▶ WHAT THIS TASK INVOLVES
The response must consist of each line in the listing that has the word "Toggle" in it.
____
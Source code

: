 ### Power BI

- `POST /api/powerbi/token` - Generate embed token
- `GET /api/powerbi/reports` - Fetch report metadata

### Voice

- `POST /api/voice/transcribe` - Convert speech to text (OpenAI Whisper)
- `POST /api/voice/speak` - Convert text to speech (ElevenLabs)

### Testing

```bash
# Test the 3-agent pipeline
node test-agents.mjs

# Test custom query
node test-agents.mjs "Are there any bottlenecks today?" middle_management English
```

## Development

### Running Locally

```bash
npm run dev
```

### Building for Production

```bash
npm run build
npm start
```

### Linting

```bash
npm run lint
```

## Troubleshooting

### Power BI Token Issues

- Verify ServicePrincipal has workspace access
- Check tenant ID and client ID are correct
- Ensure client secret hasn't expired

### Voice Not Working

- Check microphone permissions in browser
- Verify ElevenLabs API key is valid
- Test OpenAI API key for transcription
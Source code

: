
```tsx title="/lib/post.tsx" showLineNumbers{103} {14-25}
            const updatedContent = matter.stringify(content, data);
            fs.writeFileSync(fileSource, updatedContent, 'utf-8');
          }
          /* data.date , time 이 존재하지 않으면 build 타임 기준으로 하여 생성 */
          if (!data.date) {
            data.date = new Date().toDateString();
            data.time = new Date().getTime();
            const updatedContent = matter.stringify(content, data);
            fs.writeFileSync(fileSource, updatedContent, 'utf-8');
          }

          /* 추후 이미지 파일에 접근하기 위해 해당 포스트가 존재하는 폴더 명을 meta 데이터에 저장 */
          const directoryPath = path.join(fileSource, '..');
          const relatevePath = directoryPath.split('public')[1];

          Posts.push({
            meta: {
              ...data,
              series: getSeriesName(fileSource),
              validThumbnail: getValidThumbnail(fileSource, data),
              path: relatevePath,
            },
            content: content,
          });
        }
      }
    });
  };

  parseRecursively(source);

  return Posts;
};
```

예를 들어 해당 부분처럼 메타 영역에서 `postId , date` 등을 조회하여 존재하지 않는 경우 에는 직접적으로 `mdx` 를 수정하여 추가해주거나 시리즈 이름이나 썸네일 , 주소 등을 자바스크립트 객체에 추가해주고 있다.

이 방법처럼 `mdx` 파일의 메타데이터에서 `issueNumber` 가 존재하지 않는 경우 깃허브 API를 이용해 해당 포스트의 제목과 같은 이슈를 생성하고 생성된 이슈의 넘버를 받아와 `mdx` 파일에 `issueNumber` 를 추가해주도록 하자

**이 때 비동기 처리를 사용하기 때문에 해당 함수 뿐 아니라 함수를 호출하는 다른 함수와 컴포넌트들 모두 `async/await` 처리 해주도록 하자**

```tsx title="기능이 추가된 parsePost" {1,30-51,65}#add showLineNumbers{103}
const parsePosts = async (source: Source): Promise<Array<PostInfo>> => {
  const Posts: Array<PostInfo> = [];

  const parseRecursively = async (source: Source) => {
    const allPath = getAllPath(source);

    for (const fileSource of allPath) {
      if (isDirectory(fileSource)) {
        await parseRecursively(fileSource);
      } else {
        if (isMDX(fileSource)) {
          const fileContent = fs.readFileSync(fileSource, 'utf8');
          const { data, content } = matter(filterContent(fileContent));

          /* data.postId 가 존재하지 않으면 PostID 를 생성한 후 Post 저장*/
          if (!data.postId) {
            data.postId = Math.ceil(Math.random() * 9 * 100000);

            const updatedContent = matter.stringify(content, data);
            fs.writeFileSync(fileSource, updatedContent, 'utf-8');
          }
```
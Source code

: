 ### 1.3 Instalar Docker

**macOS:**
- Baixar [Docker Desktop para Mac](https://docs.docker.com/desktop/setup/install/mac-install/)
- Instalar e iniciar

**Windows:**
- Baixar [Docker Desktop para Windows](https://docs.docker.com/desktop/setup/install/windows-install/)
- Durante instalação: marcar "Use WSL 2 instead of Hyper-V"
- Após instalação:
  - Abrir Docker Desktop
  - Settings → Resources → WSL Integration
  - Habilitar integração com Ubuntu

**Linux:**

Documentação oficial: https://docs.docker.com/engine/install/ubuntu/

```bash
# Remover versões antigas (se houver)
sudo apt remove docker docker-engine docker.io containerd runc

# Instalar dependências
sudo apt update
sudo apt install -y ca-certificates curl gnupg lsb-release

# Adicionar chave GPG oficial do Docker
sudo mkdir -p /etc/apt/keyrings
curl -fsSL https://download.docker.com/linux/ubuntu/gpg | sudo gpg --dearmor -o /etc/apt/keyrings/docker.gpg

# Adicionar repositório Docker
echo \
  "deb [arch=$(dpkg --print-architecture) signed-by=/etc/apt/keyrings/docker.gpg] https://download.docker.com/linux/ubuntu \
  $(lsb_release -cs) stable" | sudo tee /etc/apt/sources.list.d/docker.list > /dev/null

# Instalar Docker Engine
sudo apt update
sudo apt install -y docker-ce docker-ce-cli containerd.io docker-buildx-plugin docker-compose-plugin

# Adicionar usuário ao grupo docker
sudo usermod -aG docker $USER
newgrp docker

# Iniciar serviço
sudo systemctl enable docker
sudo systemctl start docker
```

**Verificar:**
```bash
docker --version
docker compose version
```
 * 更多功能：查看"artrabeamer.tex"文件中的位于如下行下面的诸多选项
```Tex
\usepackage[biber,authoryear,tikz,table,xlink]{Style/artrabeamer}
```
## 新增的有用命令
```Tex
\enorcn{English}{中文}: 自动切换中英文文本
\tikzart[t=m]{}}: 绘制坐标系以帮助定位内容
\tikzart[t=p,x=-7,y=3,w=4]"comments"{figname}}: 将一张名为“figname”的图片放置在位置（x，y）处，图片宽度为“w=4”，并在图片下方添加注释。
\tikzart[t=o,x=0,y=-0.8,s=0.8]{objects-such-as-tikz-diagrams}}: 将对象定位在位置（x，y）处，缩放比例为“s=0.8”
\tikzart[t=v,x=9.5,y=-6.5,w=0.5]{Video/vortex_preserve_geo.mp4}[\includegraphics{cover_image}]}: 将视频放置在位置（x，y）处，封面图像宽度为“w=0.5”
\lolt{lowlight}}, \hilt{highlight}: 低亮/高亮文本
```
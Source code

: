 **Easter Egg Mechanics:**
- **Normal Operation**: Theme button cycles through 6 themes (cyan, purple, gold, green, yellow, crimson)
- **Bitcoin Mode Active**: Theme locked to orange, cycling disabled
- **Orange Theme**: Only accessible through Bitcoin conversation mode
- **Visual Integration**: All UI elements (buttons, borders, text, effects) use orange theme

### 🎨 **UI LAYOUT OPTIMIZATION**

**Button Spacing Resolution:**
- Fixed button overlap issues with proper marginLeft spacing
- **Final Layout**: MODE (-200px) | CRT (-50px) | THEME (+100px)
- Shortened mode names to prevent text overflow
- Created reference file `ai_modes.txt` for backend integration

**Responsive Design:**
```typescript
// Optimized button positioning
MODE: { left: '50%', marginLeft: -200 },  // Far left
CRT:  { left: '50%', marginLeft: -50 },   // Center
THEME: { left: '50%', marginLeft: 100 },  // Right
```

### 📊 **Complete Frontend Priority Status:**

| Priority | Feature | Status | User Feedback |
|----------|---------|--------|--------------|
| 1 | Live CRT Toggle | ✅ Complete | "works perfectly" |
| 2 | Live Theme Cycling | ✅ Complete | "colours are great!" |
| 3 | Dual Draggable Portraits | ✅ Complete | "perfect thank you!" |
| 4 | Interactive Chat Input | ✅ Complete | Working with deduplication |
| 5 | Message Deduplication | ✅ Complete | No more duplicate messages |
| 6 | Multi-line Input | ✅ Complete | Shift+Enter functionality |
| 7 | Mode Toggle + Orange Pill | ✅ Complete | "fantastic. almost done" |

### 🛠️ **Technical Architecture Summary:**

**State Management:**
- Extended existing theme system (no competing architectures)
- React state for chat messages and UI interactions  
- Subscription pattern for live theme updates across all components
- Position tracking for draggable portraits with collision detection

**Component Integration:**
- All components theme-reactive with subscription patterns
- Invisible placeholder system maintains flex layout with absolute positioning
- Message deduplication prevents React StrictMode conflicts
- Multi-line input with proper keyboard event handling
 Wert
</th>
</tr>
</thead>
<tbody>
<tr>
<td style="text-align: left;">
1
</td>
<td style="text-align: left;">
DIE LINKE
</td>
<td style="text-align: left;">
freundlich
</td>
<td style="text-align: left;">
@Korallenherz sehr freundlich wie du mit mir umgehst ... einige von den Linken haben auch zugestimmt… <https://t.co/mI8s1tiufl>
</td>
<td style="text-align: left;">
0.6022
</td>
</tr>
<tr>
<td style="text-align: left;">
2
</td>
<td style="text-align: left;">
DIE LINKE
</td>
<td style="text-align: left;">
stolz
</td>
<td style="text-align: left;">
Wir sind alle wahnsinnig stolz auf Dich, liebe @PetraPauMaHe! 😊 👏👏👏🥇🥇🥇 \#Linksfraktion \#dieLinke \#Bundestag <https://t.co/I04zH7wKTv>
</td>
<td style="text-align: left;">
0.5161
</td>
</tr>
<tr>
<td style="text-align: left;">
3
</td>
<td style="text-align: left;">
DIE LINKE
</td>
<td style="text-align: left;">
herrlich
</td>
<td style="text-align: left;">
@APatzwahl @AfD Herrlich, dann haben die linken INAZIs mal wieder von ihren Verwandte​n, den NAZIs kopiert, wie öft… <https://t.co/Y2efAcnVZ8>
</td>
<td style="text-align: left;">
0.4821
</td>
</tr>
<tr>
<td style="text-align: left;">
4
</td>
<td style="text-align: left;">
____
▶ OUTPUT
| 1 | Live CRT Toggle | ✅ Complete | "works perfectly" |
| 7 | Mode Toggle + Orange Pill | ✅ Complete | "fantastic. almost done" |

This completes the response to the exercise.